**TASK OBJECTIVE:**
Will you return, word for word, only the lines from the top of the data below down to and including the one with "## Description"?

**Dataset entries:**
---*---

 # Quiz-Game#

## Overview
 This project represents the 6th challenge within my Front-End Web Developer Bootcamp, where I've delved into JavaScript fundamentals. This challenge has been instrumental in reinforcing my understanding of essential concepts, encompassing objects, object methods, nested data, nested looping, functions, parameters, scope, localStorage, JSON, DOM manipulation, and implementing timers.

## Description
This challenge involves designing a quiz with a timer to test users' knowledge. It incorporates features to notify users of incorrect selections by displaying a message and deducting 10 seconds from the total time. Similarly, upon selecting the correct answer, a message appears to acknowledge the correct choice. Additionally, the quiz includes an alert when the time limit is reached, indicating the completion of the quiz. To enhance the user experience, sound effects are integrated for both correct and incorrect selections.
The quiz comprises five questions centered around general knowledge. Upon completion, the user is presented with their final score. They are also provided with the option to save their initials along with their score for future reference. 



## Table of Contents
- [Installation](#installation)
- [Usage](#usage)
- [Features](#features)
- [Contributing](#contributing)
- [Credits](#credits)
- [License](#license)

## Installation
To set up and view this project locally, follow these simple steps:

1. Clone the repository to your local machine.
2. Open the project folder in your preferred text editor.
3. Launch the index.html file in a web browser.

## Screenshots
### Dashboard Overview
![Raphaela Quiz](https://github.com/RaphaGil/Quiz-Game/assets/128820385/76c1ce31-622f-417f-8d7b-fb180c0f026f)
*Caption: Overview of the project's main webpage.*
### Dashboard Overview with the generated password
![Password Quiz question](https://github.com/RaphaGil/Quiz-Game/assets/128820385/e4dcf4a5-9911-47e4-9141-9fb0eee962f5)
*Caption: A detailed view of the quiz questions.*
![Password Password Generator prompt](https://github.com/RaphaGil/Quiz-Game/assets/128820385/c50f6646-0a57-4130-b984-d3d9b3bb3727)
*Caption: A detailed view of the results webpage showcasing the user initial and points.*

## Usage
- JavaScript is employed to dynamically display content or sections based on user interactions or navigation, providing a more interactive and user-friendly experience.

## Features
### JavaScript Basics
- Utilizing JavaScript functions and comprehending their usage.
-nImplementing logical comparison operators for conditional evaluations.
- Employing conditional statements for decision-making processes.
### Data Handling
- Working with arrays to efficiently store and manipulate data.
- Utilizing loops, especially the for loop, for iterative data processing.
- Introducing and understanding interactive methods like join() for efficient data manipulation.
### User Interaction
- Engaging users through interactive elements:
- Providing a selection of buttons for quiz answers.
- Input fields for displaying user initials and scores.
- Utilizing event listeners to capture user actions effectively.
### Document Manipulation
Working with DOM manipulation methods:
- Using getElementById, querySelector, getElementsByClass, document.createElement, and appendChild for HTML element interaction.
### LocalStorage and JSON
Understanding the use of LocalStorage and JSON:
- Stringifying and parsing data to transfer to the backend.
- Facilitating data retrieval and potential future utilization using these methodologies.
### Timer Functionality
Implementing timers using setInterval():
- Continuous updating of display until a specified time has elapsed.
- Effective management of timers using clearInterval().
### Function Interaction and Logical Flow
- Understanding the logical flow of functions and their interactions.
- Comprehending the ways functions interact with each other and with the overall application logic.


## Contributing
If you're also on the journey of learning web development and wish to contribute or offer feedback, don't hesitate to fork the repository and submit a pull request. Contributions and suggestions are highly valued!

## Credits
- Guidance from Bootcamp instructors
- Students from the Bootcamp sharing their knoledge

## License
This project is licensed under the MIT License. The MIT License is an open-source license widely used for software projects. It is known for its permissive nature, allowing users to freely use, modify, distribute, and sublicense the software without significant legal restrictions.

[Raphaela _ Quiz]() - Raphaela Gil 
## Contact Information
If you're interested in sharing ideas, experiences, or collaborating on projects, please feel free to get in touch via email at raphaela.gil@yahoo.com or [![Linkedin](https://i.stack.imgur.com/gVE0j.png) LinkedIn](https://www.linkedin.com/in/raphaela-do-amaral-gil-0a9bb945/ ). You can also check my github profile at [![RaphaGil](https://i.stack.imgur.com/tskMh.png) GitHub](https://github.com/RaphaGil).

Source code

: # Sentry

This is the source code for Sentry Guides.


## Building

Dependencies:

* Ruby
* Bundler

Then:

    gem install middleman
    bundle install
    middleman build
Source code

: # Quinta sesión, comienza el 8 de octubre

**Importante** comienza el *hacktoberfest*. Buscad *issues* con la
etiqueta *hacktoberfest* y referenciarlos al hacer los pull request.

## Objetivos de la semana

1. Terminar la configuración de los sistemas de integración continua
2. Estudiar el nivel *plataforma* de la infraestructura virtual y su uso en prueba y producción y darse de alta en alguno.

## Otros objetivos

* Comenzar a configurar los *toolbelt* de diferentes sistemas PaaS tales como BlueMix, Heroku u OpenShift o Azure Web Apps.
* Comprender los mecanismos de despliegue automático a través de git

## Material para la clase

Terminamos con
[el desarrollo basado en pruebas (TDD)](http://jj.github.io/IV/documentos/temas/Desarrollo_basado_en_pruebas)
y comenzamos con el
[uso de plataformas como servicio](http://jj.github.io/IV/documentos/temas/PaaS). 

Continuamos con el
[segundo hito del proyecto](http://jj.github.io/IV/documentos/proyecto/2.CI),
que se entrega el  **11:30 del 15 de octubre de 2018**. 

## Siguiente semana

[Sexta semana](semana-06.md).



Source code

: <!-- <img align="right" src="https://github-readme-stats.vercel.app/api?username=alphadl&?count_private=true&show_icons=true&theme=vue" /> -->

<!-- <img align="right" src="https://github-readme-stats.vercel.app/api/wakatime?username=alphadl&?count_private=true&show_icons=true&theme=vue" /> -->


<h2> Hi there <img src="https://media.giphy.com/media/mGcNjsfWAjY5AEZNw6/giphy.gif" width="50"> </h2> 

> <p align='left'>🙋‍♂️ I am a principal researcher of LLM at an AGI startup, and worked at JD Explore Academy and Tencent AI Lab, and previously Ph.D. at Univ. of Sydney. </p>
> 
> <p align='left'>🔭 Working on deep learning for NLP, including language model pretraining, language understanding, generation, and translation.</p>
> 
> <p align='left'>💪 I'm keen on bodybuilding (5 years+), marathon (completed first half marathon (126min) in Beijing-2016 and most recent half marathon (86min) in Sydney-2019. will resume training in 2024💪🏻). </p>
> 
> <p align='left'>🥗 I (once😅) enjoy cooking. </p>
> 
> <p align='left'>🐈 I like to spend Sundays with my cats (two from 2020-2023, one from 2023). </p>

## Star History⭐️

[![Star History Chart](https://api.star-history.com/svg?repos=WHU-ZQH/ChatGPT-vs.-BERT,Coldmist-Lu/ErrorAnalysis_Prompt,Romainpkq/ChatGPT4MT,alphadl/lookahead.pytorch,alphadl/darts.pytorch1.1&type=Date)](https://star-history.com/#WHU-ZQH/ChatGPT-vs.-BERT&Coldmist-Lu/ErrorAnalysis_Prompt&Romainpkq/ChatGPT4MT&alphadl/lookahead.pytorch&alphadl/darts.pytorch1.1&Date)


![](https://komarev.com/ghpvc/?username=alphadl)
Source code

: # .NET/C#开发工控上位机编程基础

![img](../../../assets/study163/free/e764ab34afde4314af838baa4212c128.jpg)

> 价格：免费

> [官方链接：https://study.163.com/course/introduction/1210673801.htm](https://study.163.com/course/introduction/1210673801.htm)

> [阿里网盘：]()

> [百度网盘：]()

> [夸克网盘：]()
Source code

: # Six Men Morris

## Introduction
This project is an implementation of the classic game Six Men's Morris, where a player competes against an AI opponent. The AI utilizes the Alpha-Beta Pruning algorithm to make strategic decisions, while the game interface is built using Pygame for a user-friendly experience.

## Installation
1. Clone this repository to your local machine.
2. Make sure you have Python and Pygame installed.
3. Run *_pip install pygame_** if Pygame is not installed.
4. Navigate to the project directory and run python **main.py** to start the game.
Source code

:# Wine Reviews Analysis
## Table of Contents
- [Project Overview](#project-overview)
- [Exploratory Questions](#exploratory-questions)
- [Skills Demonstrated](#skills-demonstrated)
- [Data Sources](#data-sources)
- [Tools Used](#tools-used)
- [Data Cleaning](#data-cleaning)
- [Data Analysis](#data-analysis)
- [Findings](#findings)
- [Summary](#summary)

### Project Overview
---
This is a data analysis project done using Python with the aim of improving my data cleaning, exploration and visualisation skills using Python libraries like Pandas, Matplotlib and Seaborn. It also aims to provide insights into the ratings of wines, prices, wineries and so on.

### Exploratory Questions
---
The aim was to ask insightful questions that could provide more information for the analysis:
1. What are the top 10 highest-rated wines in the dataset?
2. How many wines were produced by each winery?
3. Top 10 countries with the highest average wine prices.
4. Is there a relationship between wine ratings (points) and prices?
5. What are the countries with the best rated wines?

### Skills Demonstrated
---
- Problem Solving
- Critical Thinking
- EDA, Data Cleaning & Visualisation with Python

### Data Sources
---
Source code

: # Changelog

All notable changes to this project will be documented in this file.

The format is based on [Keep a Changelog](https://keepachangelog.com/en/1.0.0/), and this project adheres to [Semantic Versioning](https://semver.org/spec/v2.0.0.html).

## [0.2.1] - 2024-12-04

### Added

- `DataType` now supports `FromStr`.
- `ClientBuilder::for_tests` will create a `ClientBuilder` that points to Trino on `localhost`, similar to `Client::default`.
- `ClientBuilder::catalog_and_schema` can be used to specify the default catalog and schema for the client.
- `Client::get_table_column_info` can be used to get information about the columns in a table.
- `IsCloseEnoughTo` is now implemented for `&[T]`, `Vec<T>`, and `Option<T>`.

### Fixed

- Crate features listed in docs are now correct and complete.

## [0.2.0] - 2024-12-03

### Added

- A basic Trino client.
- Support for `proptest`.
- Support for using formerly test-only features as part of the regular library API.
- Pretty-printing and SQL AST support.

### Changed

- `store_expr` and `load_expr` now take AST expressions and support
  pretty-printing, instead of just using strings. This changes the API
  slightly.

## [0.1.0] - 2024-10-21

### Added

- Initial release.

---*---

**ANSWER BOX:**
 # Quiz-Game#

## Overview
 This project represents the 6th challenge within my Front-End Web Developer Bootcamp, where I've delved into JavaScript fundamentals. This challenge has been instrumental in reinforcing my understanding of essential concepts, encompassing objects, object methods, nested data, nested looping, functions, parameters, scope, localStorage, JSON, DOM manipulation, and implementing timers.

## Description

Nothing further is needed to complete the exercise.